» Activity: Answer with nothing but the number of lines in the listing below that contain "Testing".

» The input:
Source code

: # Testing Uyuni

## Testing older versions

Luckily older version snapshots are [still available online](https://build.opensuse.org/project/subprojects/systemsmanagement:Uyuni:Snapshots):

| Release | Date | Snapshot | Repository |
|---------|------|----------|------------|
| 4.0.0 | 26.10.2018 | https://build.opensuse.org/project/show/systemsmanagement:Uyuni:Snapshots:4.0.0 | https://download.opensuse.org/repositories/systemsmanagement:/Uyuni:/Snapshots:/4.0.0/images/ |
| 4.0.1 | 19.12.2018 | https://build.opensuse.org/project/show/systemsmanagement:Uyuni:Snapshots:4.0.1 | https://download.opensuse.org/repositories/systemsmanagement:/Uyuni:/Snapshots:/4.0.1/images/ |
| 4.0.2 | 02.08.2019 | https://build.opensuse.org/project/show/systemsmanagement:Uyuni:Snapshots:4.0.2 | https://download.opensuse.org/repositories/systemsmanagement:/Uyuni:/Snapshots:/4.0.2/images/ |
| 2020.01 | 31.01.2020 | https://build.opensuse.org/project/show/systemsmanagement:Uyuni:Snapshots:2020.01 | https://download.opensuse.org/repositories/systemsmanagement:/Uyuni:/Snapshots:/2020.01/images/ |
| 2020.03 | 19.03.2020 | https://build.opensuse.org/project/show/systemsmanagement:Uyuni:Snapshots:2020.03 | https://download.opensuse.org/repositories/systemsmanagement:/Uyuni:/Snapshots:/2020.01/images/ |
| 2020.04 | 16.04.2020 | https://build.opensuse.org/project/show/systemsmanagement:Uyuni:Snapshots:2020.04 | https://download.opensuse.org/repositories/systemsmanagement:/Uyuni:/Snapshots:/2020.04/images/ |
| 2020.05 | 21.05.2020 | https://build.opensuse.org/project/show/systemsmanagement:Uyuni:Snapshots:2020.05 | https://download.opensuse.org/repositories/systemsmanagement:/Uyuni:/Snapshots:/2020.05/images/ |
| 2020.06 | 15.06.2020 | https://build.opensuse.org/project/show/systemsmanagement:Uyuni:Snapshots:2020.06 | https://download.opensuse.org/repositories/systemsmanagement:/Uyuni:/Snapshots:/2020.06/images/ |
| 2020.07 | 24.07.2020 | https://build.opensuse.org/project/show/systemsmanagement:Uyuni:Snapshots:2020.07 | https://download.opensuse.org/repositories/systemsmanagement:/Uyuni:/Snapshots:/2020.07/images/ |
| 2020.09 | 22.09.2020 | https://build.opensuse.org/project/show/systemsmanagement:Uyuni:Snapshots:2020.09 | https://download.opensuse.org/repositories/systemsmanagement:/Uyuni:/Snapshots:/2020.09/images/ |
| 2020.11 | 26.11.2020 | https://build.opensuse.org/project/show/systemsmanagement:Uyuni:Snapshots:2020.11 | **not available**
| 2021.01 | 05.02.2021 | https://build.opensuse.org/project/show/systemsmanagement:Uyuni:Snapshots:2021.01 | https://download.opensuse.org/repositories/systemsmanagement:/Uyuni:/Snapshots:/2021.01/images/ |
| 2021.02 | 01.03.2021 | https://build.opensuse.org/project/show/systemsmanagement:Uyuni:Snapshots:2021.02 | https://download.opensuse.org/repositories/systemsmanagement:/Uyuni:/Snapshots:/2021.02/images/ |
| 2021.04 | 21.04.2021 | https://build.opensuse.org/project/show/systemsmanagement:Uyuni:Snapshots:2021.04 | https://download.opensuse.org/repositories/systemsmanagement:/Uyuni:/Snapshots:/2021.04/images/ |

» Response area: 2